Elia: 100 years of history
- Written by Yanet Lago Lemus/Translated by Daisel Lozada Fernandez
- Published in Opinion
On February 28th, 2016, Colombia Sugar Mill, formerly "Elia", inscribed in its pages the centenary of its foundation. The history of this locality is closely linked to the memories of the town of Guaimaro, a district from which this population was a settlement, since 1925, with the economic-political and social integration in which the Municipality of Guaimaro was created, in the province of Camagüey.
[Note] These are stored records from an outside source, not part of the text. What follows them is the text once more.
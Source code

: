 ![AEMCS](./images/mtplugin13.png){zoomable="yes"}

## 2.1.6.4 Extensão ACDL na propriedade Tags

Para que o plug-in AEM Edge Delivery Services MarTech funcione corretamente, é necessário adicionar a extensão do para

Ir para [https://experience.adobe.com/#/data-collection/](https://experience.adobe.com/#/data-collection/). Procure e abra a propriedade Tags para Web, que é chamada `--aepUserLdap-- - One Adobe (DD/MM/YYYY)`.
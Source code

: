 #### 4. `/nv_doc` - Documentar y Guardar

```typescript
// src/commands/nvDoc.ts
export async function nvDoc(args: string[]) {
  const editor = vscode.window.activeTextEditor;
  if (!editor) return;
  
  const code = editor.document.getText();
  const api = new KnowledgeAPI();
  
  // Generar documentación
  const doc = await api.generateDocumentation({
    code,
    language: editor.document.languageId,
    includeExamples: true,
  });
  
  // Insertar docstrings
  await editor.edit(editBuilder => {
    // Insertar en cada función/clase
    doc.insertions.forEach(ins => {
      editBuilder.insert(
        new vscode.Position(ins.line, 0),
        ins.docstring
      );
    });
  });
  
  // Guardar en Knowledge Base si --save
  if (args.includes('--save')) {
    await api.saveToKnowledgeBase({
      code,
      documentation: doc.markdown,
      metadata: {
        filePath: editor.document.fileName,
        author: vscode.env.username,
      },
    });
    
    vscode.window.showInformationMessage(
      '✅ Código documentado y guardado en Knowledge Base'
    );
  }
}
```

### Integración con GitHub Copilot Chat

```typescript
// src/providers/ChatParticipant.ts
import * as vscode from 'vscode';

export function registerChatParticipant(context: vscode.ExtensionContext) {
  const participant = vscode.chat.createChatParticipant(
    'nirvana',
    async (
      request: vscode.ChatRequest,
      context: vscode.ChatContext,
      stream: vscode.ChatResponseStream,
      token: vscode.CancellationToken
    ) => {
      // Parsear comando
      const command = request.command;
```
Emergence of Elia Sugar Mill...
At the end of October 1913, the representatives of the Braga family arrived in the remote southern region of Camagüey with the dream of building a sugar factory. The shareholder commission headed by Aurelio Portuondo, puts his intentions in the estate called the "Jia", of feasible location, by the proximity of the river Tana.
Their owners, the Escarrá spouses, donated 84 hectares of land for the construction of the mill, in exchange for being named as the host: Elia.
The construction and location of the industry, begun in '1914' and completed a year later, would be backed by four large estates that dominated the largest productive areas of the zone.
On February 28th, 1916 the harvest begins. With the first sweet smells coming out of the machines at premiere, job offers and hopes for the sparse population grew. Many emigrated to the area and in a short time the place was occupied by workers who built rustic ranches in small plots delivered by the Rionda brothers.
The Batey is erected with wooden houses and covered with French tile where the owners, administrative staff and chiefs of the mill lived. The first street of the town named "De Los Cocos" would be born. Elia would not only be that mill, but a whole town.
Strike of the Remolt
At the end of World War I the price of sugar rises, reaching in 1920 its highest value of 22.5 cents a pound.
Due to the restriction of sugar and the overthrow of the Machado regime, in '1933' milling stopped at the Elia mill. Hundreds of families are left homeless without their main job offer.
13 years passed when the population suffered shortages and hunger. In 1944, mill workers and their families and sugar leaders marched and strike for 23 days at the park and the Guáimaro City Hall to demand a restart of the mill. This counted on the support and the oratory of Jesus Menéndez.
The figures of Lázaro Peña, Carlos Rafael Rodríguez and Juan Marinello leaders of the labor movement, meet with the people and a second decree is published where the owners are forced to restart industrial activities. The firmness of the claimants determined its reopening to the following year showing the strength of proletarian unity.